Open Data Kit depends upon the presence of either the "id" attribute (preferred) or the "xmlns" (deprecated) on the tag within the Xform's <instance> tag to uniquely identify the form. Filled-in forms, when finalized by ODK Collect, contain this "id" attribute. When these are submitted to the server (e.g., ODK Aggregate), it extracts the form id and retrieves the corresponding, previously-uploaded, form definition. Using that form definition, the server can then extract the data values from the submission and store them in the appropriate data tables.

Within ODK Aggregate, the Form ID is used in the persistence layer as a prefix for the names of the tables into which your form data is stored. Most persistence mechanisms, and particularly databases like MySQL, restrict the lengths of their column and table names to fewer than 64 characters. For this reasion, it is recommended:

  1. the form ID should be short (ideally < 10 characters).
  2. the form ID should be unique within your organization.
  3. the form ID must not contain any spaces or punctuation characters.
  4. the form ID should contain only alphanumeric characters and the characters '_' and '-'.
  5. the form ID should start with a letter.
  6. it may be useful to add a revision designation to the form ID (e.g, "medinfo-01") to aid in tracking major revisions to your forms.
  7. a separate version setting is used for revisions that do not change the data being collected or their data types. These 'minor' revisions include adding language translations, correcting spelling errors within the text, changing external dataset files, and updating multi-media prompts. E.g., changing the media files used in audio, image or video labels (prompts). Using the version setting enables form definitions to be enhanced mid-survey while allowing all of the older and newer submissions to be stored in the same data table on the ODK Aggregate server. The version of the form definition used is retained in the meta-data of each individual submission so that it is available during data analysis.

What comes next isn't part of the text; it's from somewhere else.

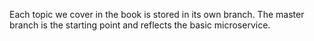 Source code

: Each topic we cover in the book is stored in its own branch. The master branch is the starting point and reflects the basic microservice.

NOTE: Underscores and dashes may limit or complicate the publish-ability of the form to other systems such as Google Spreadsheet or Google Fusion Tables. If you want to use these, please verify that the data can be published to those systems.

NOTE: Once a form is uploaded to ODK Aggregate, the number of questions or the type of question cannot be changed. You either have to delete the form from the datastore (deleting all of its submissions) or change the id or xmlns attribute to re-upload the form (in which case it will be treated as an entirely different form and can co-exist with the original). This is by design — it prevents you from changing the format of the data mid-data-collection (which could confound ODK Aggregate's ability to extract the data values submitted using the earlier versions of the form or create database problems). But, as noted above, other changes to the form definition are allowed through the use of the version setting.

These two values that identify a form are specified on the XLSForm spreadheet's settings tab:

  • form_id  -- must be changed when the data model changes (when you add or remove a prompt, or change a prompt from a string to an integer or decimal or multiple-choice value).
  • version  -- must be a small 10-digit-or-less numeric string. We recommend using strings of the form: 'yyyymmddrr' e.g., 2015012901 (the 1st revision on January 29, 2015). Revised form definitions must have a version string that compares lexically (alphabetically) greater than the current form definition. I.e., ODK Aggregate does not accept changes to a form definition unless the version string is different and lexically (alphabetically) greater than the version string of the existing form definition (and the version string must be a 10-digit-or-less integer).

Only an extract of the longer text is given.